● EXERCISE BRIEF
For the data below, give again exactly the lines from the one containing "What you are" through the one containing "The pastor who", both ends included, and no others.

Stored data

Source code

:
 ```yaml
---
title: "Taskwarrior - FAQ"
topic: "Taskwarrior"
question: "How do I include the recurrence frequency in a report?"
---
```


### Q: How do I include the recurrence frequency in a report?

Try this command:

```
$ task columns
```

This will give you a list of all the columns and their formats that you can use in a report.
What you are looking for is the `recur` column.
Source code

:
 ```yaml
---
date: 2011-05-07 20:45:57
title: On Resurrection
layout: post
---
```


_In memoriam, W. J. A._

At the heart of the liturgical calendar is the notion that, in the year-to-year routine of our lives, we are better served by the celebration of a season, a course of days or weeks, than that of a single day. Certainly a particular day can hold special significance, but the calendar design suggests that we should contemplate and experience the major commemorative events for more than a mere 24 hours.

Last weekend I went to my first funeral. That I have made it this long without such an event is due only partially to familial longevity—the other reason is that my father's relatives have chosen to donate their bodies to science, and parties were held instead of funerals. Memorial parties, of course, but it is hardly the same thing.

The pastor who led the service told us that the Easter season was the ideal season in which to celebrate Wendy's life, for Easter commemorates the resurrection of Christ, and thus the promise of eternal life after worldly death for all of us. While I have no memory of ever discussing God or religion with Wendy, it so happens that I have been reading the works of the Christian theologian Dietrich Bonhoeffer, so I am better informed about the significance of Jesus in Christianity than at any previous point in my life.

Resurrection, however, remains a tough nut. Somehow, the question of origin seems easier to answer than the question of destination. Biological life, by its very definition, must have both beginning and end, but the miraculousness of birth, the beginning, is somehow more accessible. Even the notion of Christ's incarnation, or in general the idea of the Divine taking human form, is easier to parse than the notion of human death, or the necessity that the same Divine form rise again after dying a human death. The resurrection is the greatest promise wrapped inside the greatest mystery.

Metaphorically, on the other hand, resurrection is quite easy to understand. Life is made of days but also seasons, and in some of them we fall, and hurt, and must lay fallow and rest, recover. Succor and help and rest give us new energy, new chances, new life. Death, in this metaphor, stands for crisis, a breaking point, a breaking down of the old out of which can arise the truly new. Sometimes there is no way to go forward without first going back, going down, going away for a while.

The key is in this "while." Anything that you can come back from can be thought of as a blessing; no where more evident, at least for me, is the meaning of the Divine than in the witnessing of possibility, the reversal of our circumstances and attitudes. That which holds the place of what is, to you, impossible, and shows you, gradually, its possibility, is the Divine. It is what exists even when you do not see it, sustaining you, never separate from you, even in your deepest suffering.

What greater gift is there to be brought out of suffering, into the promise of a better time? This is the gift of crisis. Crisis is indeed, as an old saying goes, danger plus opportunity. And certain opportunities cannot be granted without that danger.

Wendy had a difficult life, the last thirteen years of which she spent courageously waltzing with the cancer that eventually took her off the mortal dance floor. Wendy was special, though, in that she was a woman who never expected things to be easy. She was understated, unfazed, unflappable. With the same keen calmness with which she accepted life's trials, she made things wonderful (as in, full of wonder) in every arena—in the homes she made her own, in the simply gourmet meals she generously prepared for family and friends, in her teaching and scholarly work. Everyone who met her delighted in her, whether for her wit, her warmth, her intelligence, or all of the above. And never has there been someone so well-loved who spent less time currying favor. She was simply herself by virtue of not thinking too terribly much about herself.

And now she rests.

● WRITTEN SOLUTION
What you are looking for is the `recur` column.
Source code

:
 ```yaml
---
date: 2011-05-07 20:45:57
title: On Resurrection
layout: post
---
```


_In memoriam, W. J. A._

At the heart of the liturgical calendar is the notion that, in the year-to-year routine of our lives, we are better served by the celebration of a season, a course of days or weeks, than that of a single day. Certainly a particular day can hold special significance, but the calendar design suggests that we should contemplate and experience the major commemorative events for more than a mere 24 hours.

Last weekend I went to my first funeral. That I have made it this long without such an event is due only partially to familial longevity—the other reason is that my father's relatives have chosen to donate their bodies to science, and parties were held instead of funerals. Memorial parties, of course, but it is hardly the same thing.

The pastor who led the service told us that the Easter season was the ideal season in which to celebrate Wendy's life, for Easter commemorates the resurrection of Christ, and thus the promise of eternal life after worldly death for all of us. While I have no memory of ever discussing God or religion with Wendy, it so happens that I have been reading the works of the Christian theologian Dietrich Bonhoeffer, so I am better informed about the significance of Jesus in Christianity than at any previous point in my life.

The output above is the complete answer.